● EXERCISE
Copy out, from the entries below, each line that holds the string "website".

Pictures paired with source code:
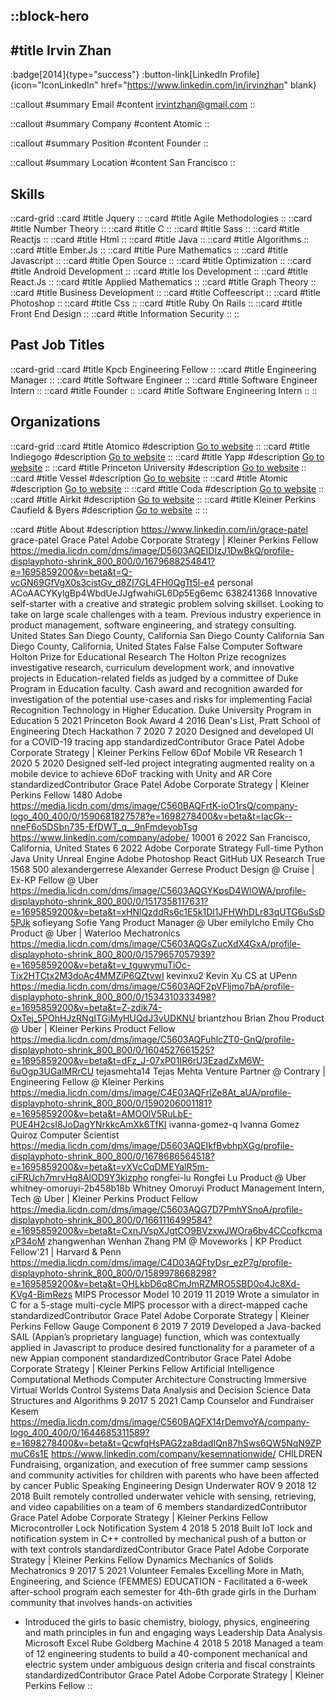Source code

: ::block-hero
---
#title
Irvin Zhan
---

:badge[2014]{type="success"}
:button-link[LinkedIn Profile]{icon="IconLinkedIn" href="https://www.linkedin.com/in/irvinzhan" blank}

::callout
#summary
Email
#content
irvintzhan@gmail.com
::

::callout
#summary
Company
#content
Atomic
::

::callout
#summary
Position
#content
Founder
::

::callout
#summary
Location
#content
San Francisco
::

## Skills
::card-grid
::card
#title
Jquery
::
::card
#title
Agile Methodologies
::
::card
#title
Number Theory
::
::card
#title
C
::
::card
#title
Sass
::
::card
#title
Reactjs
::
::card
#title
Html
::
::card
#title
Java
::
::card
#title
Algorithms
::
::card
#title
Ember.Js
::
::card
#title
Pure Mathematics
::
::card
#title
Javascript
::
::card
#title
Open Source
::
::card
#title
Optimization
::
::card
#title
Android Development
::
::card
#title
Ios Development
::
::card
#title
React.Js
::
::card
#title
Applied Mathematics
::
::card
#title
Graph Theory
::
::card
#title
Business Development
::
::card
#title
Coffeescript
::
::card
#title
Photoshop
::
::card
#title
Css
::
::card
#title
Ruby On Rails
::
::card
#title
Front End Design
::
::card
#title
Information Security
::
::

## Past Job Titles
::card-grid
::card
#title
Kpcb Engineering Fellow
::
::card
#title
Engineering Manager
::
::card
#title
Software Engineer
::
::card
#title
Software Engineer Intern
::
::card
#title
Founder
::
::card
#title
Software Engineering Intern
::
::

## Organizations
::card-grid
::card
#title
Atomico
#description
[Go to website](atomico.com)
::
::card
#title
Indiegogo
#description
[Go to website](indiegogo.com)
::
::card
#title
Yapp
#description
[Go to website](yapp.us)
::
::card
#title
Princeton University
#description
[Go to website](princeton.edu)
::
::card
#title
Vessel
#description
[Go to website](vessel.com)
::
::card
#title
Atomic
#description
[Go to website](atomic.vc)
::
::card
#title
Coda
#description
[Go to website](coda.io)
::
::card
#title
Airkit
#description
[Go to website](airkit.com)
::
::card
#title
Kleiner Perkins Caufield & Byers
#description
[Go to website](kpcb.com)
::
::

::card
#title
About
#description
https://www.linkedin.com/in/grace-patel grace-patel Grace Patel Adobe Corporate Strategy | Kleiner Perkins Fellow https://media.licdn.com/dms/image/D5603AQEIDIzJ1DwBkQ/profile-displayphoto-shrink_800_800/0/1679688254841?e=1695859200&v=beta&t=Q-vcGN69GfVgX0s3cistGv_d8ZI7GL4FH0QgTt5l-e4 personal ACoAACYKylgBp4WbdUeJJgfwahiGL6Dp5Eg6emc 638241368 Innovative self-starter with a creative and strategic problem solving skillset. Looking to take on large scale challenges with a team. Previous industry experience in product management, software engineering, and strategy consulting.  United States San Diego County, California San Diego County California San Diego County, California, United States False False Computer Software Holton Prize for Educational Research The Holton Prize recognizes investigative research, curriculum development work, and innovative projects in Education-related fields as judged by a committee of Duke Program in Education faculty. Cash award and recognition awarded for investigation of the potential use-cases and risks for implementing Facial Recognition Technology in Higher Education. Duke University Program in Education 5 2021 Princeton Book Award 4 2016 Dean's List, Pratt School of Engineering Dtech Hackathon 7 2020 7 2020 Designed and developed UI for a COVID-19 tracing app standardizedContributor Grace Patel Adobe Corporate Strategy | Kleiner Perkins Fellow 6Dof Mobile VR Research 1 2020 5 2020 Designed self-led project integrating augmented reality on a mobile device to achieve 6DoF tracking with Unity and AR Core standardizedContributor Grace Patel Adobe Corporate Strategy | Kleiner Perkins Fellow 1480 Adobe https://media.licdn.com/dms/image/C560BAQFrtK-ioO1rsQ/company-logo_400_400/0/1590681827578?e=1698278400&v=beta&t=IacGk--nneF6o5DSbn735-EfDWT_q__9nFmdeyobTsg https://www.linkedin.com/company/adobe/ 10001 6 2022 San Francisco, California, United States 6 2022 Adobe Corporate Strategy Full-time Python Java Unity Unreal Engine Adobe Photoshop React GitHub UX Research True 1568 500 alexandergerrese Alexander Gerrese Product Design @ Cruise | Ex-KP Fellow @ Uber https://media.licdn.com/dms/image/C5603AQGYKpsD4WlOWA/profile-displayphoto-shrink_800_800/0/1517358117631?e=1695859200&v=beta&t=xHNlQzddRs6c1E5k1Dl1JFHWhDLr83qUTG6uSsD5PJk sofieyang Sofie Yang Product Manager @ Uber emilylcho Emily Cho Product @ Uber | Waterloo Mechatronics https://media.licdn.com/dms/image/C5603AQGsZucXdX4GxA/profile-displayphoto-shrink_800_800/0/1579657057939?e=1695859200&v=beta&t=v_tguwymuTiOc-Tix2HTCtx2M3doAc4MMZiP6QZtvwI kevinxu2 Kevin Xu CS at UPenn https://media.licdn.com/dms/image/C5603AQF2pVFljmo7bA/profile-displayphoto-shrink_800_800/0/1534310333498?e=1695859200&v=beta&t=Z-zdik74-OxTej_5POhHJzRNgITGiMyHUQdJ3vUDKNU briantzhou Brian Zhou Product @ Uber | Kleiner Perkins Product Fellow https://media.licdn.com/dms/image/C5603AQFuhlcZT0-GnQ/profile-displayphoto-shrink_800_800/0/1604527661525?e=1695859200&v=beta&t=dFz_J-07xP01IR6rU3EzadZxM6W-6uOgp3UGalMRrCU tejasmehta14 Tejas Mehta Venture Partner @ Contrary | Engineering Fellow @ Kleiner Perkins https://media.licdn.com/dms/image/C4E03AQFrlZe8At_aUA/profile-displayphoto-shrink_800_800/0/1590206001181?e=1695859200&v=beta&t=AMOOlV5RuLbE-PUE4H2csI8JoDagYNrkkcAmXk6TfKI ivanna-gomez-q Ivanna Gomez Quiroz Computer Scientist https://media.licdn.com/dms/image/D5603AQEIkfBvbhpXGg/profile-displayphoto-shrink_800_800/0/1678686564518?e=1695859200&v=beta&t=vXVcCqDMEYalR5m-ciFRUch7mrvHq8AlOD9Y3kizpho rongfei-lu Rongfei Lu Product @ Uber whitney-omoruyi-2b458b18b Whitney Omoruyi Product Management Intern, Tech @ Uber | Kleiner Perkins Product Fellow https://media.licdn.com/dms/image/C5603AQG7D7PmhYSnoA/profile-displayphoto-shrink_800_800/0/1661116499584?e=1695859200&v=beta&t=CxnJVspXJgtCO9BVzxwJWOra6bv4CCcofkcmaxP34oM zhangwenhan Wenhan Zhang PM @ Moveworks | KP Product Fellow'21 | Harvard & Penn https://media.licdn.com/dms/image/C4D03AQFtyDsr_ezP7g/profile-displayphoto-shrink_800_800/0/1589978668298?e=1695859200&v=beta&t=OHLkbD6q8CmJmRZMRO5SBD0o4Jc8Xd-KVg4-BimRezs MIPS Processor Model 10 2019 11 2019 Wrote a simulator in C for a 5-stage multi-cycle MIPS processor with a direct-mapped cache standardizedContributor Grace Patel Adobe Corporate Strategy | Kleiner Perkins Fellow Gauge Component 6 2019 7 2019 Developed a Java-backed SAIL (Appian’s proprietary language) function, which was contextually applied in Javascript to produce desired functionality for a parameter of a new Appian component standardizedContributor Grace Patel Adobe Corporate Strategy | Kleiner Perkins Fellow Artificial Intelligence  Computational Methods Computer Architecture Constructing Immersive Virtual Worlds Control Systems Data Analysis and Decision Science Data Structures and Algorithms 9 2017 5 2021 Camp Counselor and Fundraiser  Kesem https://media.licdn.com/dms/image/C560BAQFX14rDemvoYA/company-logo_400_400/0/1644685311589?e=1698278400&v=beta&t=QcwfqHsPAG2za8dadIQn87hSws6QW5NqN9ZPmuC6s1E https://www.linkedin.com/company/kesemnationwide/ CHILDREN Fundraising, organization, and execution of free summer camp sessions and community activities for children with parents who have been affected by cancer Public Speaking Engineering Design Underwater ROV 9 2018 12 2018 Built remotely controlled underwater vehicle with sensing, retrieving, and video capabilities on a team of 6 members standardizedContributor Grace Patel Adobe Corporate Strategy | Kleiner Perkins Fellow Microcontroller Lock Notification System 4 2018 5 2018 Built IoT lock and notification system in C++ controlled by mechanical push of a button or with text controls standardizedContributor Grace Patel Adobe Corporate Strategy | Kleiner Perkins Fellow Dynamics Mechanics of Solids Mechatronics  9 2017 5 2021 Volunteer Females Excelling More in Math, Engineering, and Science (FEMMES) EDUCATION - Facilitated a 6-week after-school program each semester for 4th-6th grade girls in the Durham community that involves hands-on activities
- Introduced the girls to basic chemistry, biology, physics, engineering and math principles in fun and engaging ways Leadership Data Analysis Microsoft Excel Rube Goldberg Machine 4 2018 5 2018 Managed a team of 12 engineering students to build a 40-component mechanical and electric system under ambiguous design criteria and fiscal constraints standardizedContributor Grace Patel Adobe Corporate Strategy | Kleiner Perkins Fellow
::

● SOLUTION
[Go to website](atomico.com)
[Go to website](indiegogo.com)
[Go to website](yapp.us)
[Go to website](princeton.edu)
[Go to website](vessel.com)
[Go to website](atomic.vc)
[Go to website](coda.io)
[Go to website](airkit.com)
[Go to website](kpcb.com)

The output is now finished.